## [Data excerpts]
------------------------------------
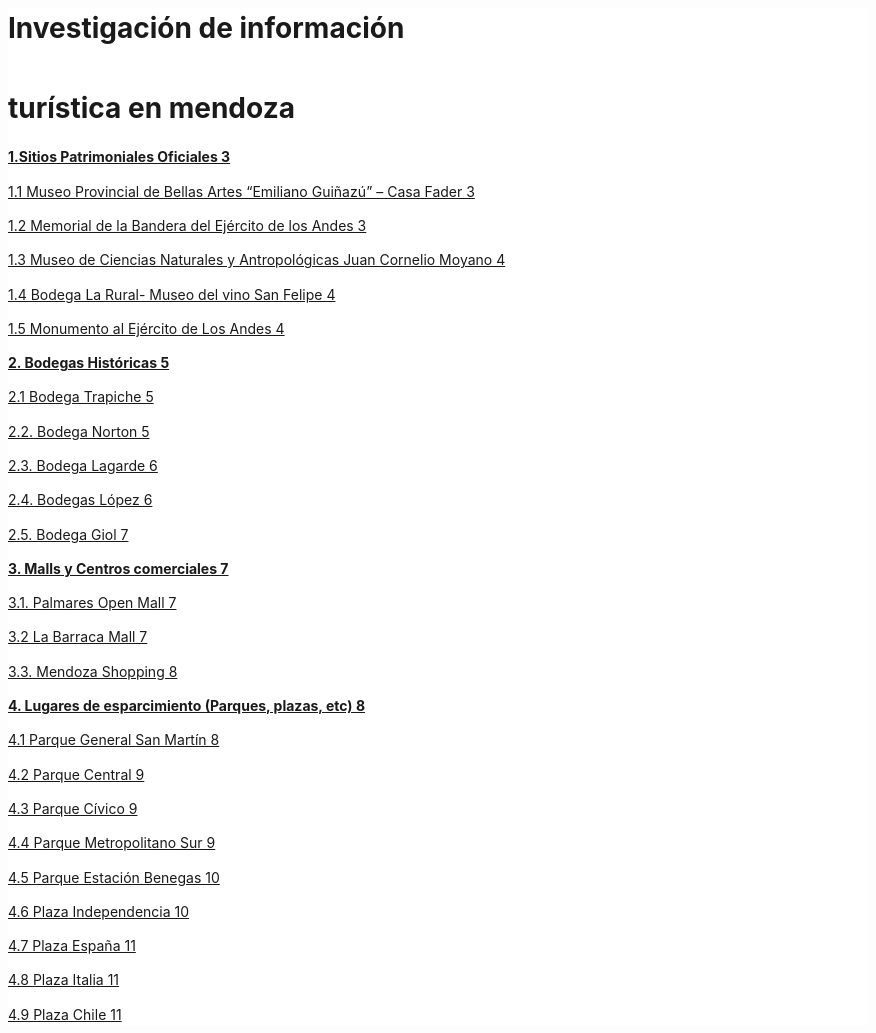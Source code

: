 # Investigación de información

#  turística en mendoza

**[1.Sitios Patrimoniales Oficiales	3](#1.sitios-patrimoniales-oficiales)**

[1.1 Museo Provincial de Bellas Artes “Emiliano Guiñazú” – Casa Fader	3](#1.1-museo-provincial-de-bellas-artes-“emiliano-guiñazú”-–-casa-fader)

[1.2 Memorial de la Bandera del Ejército de los Andes	3](#1.2-memorial-de-la-bandera-del-ejército-de-los-andes)

[1.3 Museo de Ciencias Naturales y Antropológicas Juan Cornelio Moyano	4](#1.3-museo-de-ciencias-naturales-y-antropológicas-juan-cornelio-moyano)

[1.4 Bodega La Rural- Museo del vino San Felipe	4](#1.4-bodega-la-rural--museo-del-vino-san-felipe)

[1.5 Monumento al Ejército de Los Andes	4](#1.5-monumento-al-ejército-de-los-andes)

[**2\. Bodegas Históricas	5**](#2.-bodegas-históricas)

[2.1 Bodega Trapiche	5](#2.1-bodega-trapiche)

[2.2. Bodega Norton	5](#2.2.-bodega-norton)

[2.3. Bodega Lagarde	6](#2.3.-bodega-lagarde)

[2.4. Bodegas López	6](#2.4.-bodegas-lópez)

[2.5. Bodega Giol	7](#2.5.-bodega-giol)

[**3\. Malls y Centros comerciales	7**](#3.-malls-y-centros-comerciales)

[3.1. Palmares Open Mall	7](#3.1.-palmares-open-mall)

[3.2 La Barraca Mall	7](#3.2-la-barraca-mall)

[3.3. Mendoza Shopping	8](#3.3.-mendoza-shopping)

[**4\. Lugares de esparcimiento (Parques, plazas, etc)	8**](#4.-lugares-de-esparcimiento-\(parques,-plazas,-etc\))

[4.1 Parque General San Martín	8](#4.1-parque-general-san-martín)

[4.2 Parque Central	9](#4.2-parque-central)

[4.3 Parque Cívico	9](#4.3-parque-cívico)

[4.4 Parque Metropolitano Sur	9](#4.4-parque-metropolitano-sur)

[4.5 Parque Estación Benegas	10](#4.5-parque-estación-benegas)

[4.6 Plaza Independencia	10](#4.6-plaza-independencia)

[4.7 Plaza España	11](#4.7-plaza-españa)

[4.8 Plaza Italia	11](#4.8-plaza-italia)

[4.9 Plaza Chile	11](#4.9-plaza-chile)
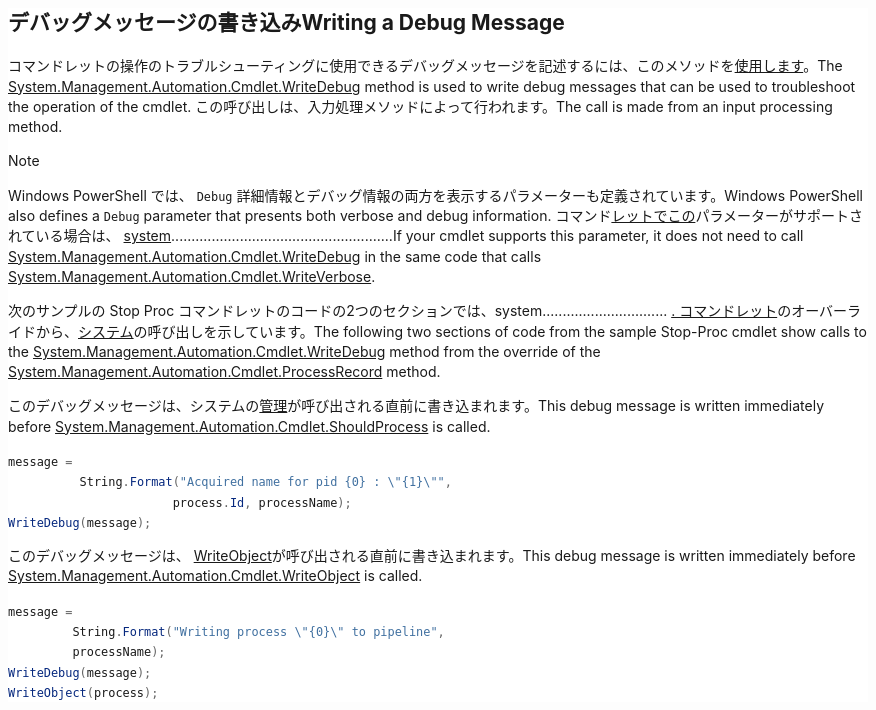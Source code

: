 ## <a name="writing-a-debug-message"></a><span data-ttu-id="10a34-132">デバッグメッセージの書き込み</span><span class="sxs-lookup"><span data-stu-id="10a34-132">Writing a Debug Message</span></span>

<span data-ttu-id="10a34-133">コマンドレットの操作のトラブルシューティングに使用できるデバッグメッセージを記述するには、このメソッドを[使用します](/dotnet/api/System.Management.Automation.Cmdlet.WriteDebug)。</span><span class="sxs-lookup"><span data-stu-id="10a34-133">The [System.Management.Automation.Cmdlet.WriteDebug](/dotnet/api/System.Management.Automation.Cmdlet.WriteDebug) method is used to write debug messages that can be used to troubleshoot the operation of the cmdlet.</span></span> <span data-ttu-id="10a34-134">この呼び出しは、入力処理メソッドによって行われます。</span><span class="sxs-lookup"><span data-stu-id="10a34-134">The call is made from an input processing method.</span></span>

> [!NOTE]
> <span data-ttu-id="10a34-135">Windows PowerShell では、 `Debug` 詳細情報とデバッグ情報の両方を表示するパラメーターも定義されています。</span><span class="sxs-lookup"><span data-stu-id="10a34-135">Windows PowerShell also defines a `Debug` parameter that presents both verbose and debug information.</span></span> <span data-ttu-id="10a34-136">コマンド[レットでこの](/dotnet/api/System.Management.Automation.Cmdlet.WriteDebug)パラメーターがサポートされている場合は、 [system](/dotnet/api/System.Management.Automation.Cmdlet.WriteVerbose).......................................................</span><span class="sxs-lookup"><span data-stu-id="10a34-136">If your cmdlet supports this parameter, it does not need to call [System.Management.Automation.Cmdlet.WriteDebug](/dotnet/api/System.Management.Automation.Cmdlet.WriteDebug) in the same code that calls [System.Management.Automation.Cmdlet.WriteVerbose](/dotnet/api/System.Management.Automation.Cmdlet.WriteVerbose).</span></span>

<span data-ttu-id="10a34-137">次のサンプルの Stop Proc コマンドレットのコードの2つのセクションでは、system............................... [. コマンドレット](/dotnet/api/System.Management.Automation.Cmdlet.ProcessRecord)のオーバーライドから、[システム](/dotnet/api/System.Management.Automation.Cmdlet.WriteDebug)の呼び出しを示しています。</span><span class="sxs-lookup"><span data-stu-id="10a34-137">The following two sections of code from the sample Stop-Proc cmdlet show calls to the [System.Management.Automation.Cmdlet.WriteDebug](/dotnet/api/System.Management.Automation.Cmdlet.WriteDebug) method from the override of the [System.Management.Automation.Cmdlet.ProcessRecord](/dotnet/api/System.Management.Automation.Cmdlet.ProcessRecord) method.</span></span>

<span data-ttu-id="10a34-138">このデバッグメッセージは、システムの[管理](/dotnet/api/System.Management.Automation.Cmdlet.ShouldProcess)が呼び出される直前に書き込まれます。</span><span class="sxs-lookup"><span data-stu-id="10a34-138">This debug message is written immediately before [System.Management.Automation.Cmdlet.ShouldProcess](/dotnet/api/System.Management.Automation.Cmdlet.ShouldProcess) is called.</span></span>

```csharp
message =
          String.Format("Acquired name for pid {0} : \"{1}\"",
                       process.Id, processName);
WriteDebug(message);
```

<span data-ttu-id="10a34-139">このデバッグメッセージは、 [WriteObject](/dotnet/api/System.Management.Automation.Cmdlet.WriteObject)が呼び出される直前に書き込まれます。</span><span class="sxs-lookup"><span data-stu-id="10a34-139">This debug message is written immediately before [System.Management.Automation.Cmdlet.WriteObject](/dotnet/api/System.Management.Automation.Cmdlet.WriteObject) is called.</span></span>

```csharp
message =
         String.Format("Writing process \"{0}\" to pipeline",
         processName);
WriteDebug(message);
WriteObject(process);
```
------------------------------------
## [Problem to work on]
How many of the lines above hold the word "Writing"? Answer with only the number.

## [Completed exercise]
2